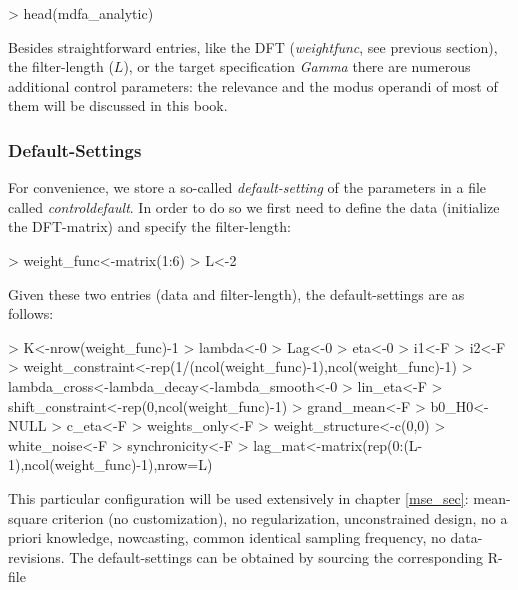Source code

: \documentclass[a4paper]{book}
\begin{document}
\begin{Schunk}
\begin{Sinput}
> head(mdfa_analytic)
\end{Sinput}
\begin{Soutput}
1 function (K, L, lambda, weight_func, Lag, Gamma, eta, cutoff,              
2     i1, i2, weight_constraint, lambda_cross, lambda_decay, lambda_smooth,  
3     lin_eta, shift_constraint, grand_mean, b0_H0, c_eta, weights_only = F, 
4     weight_structure, white_noise, synchronicity, lag_mat)                 
5 {                                                                          
6     weight_target <- weight_func[, 1]                                      
\end{Soutput}
\end{Schunk}
Besides straightforward entries, like the DFT (\emph{weight\textunderscore func}, see previous section), the filter-length ($L$), or the target specification \emph{Gamma} there are numerous additional control parameters: the relevance and the modus operandi of most of them will be discussed in this book. 


\subsubsection{Default-Settings}

For convenience, we store a so-called \emph{default-setting} of the parameters in a file called \emph{control\textunderscore default}. In order to do so we first need to define the data (initialize the DFT-matrix) and specify the filter-length:
\begin{Schunk}
\begin{Sinput}
> weight_func<-matrix(1:6)
> L<-2
\end{Sinput}
\end{Schunk}
Given these two entries (data and filter-length), the default-settings are as follows:
\begin{Schunk}
\begin{Sinput}
> K<-nrow(weight_func)-1
> lambda<-0
> Lag<-0
> eta<-0
> i1<-F
> i2<-F
> weight_constraint<-rep(1/(ncol(weight_func)-1),ncol(weight_func)-1)
> lambda_cross<-lambda_decay<-lambda_smooth<-0
> lin_eta<-F
> shift_constraint<-rep(0,ncol(weight_func)-1)
> grand_mean<-F
> b0_H0<-NULL
> c_eta<-F
> weights_only<-F
> weight_structure<-c(0,0)
> white_noise<-F
> synchronicity<-F
> lag_mat<-matrix(rep(0:(L-1),ncol(weight_func)-1),nrow=L)
\end{Sinput}
\end{Schunk}
This particular configuration will be used extensively in chapter \ref{mse_sec}: mean-square criterion (no customization), no regularization, unconstrained design, no a priori knowledge, nowcasting, common identical sampling frequency, no data-revisions. The default-settings can be obtained by sourcing the corresponding R-file
\end{document}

_Try it_. Your answer is to contain exactly the lines from the one holding "<- weight_func[, 1]" to the end of the entries, with no other line.

_Expected answer_.
6     weight_target <- weight_func[, 1]                                      
\end{Soutput}
\end{Schunk}
Besides straightforward entries, like the DFT (\emph{weight\textunderscore func}, see previous section), the filter-length ($L$), or the target specification \emph{Gamma} there are numerous additional control parameters: the relevance and the modus operandi of most of them will be discussed in this book. 


\subsubsection{Default-Settings}

For convenience, we store a so-called \emph{default-setting} of the parameters in a file called \emph{control\textunderscore default}. In order to do so we first need to define the data (initialize the DFT-matrix) and specify the filter-length:
\begin{Schunk}
\begin{Sinput}
> weight_func<-matrix(1:6)
> L<-2
\end{Sinput}
\end{Schunk}
Given these two entries (data and filter-length), the default-settings are as follows:
\begin{Schunk}
\begin{Sinput}
> K<-nrow(weight_func)-1
> lambda<-0
> Lag<-0
> eta<-0
> i1<-F
> i2<-F
> weight_constraint<-rep(1/(ncol(weight_func)-1),ncol(weight_func)-1)
> lambda_cross<-lambda_decay<-lambda_smooth<-0
> lin_eta<-F
> shift_constraint<-rep(0,ncol(weight_func)-1)
> grand_mean<-F
> b0_H0<-NULL
> c_eta<-F
> weights_only<-F
> weight_structure<-c(0,0)
> white_noise<-F
> synchronicity<-F
> lag_mat<-matrix(rep(0:(L-1),ncol(weight_func)-1),nrow=L)
\end{Sinput}
\end{Schunk}
This particular configuration will be used extensively in chapter \ref{mse_sec}: mean-square criterion (no customization), no regularization, unconstrained design, no a priori knowledge, nowcasting, common identical sampling frequency, no data-revisions. The default-settings can be obtained by sourcing the corresponding R-file
\end{document}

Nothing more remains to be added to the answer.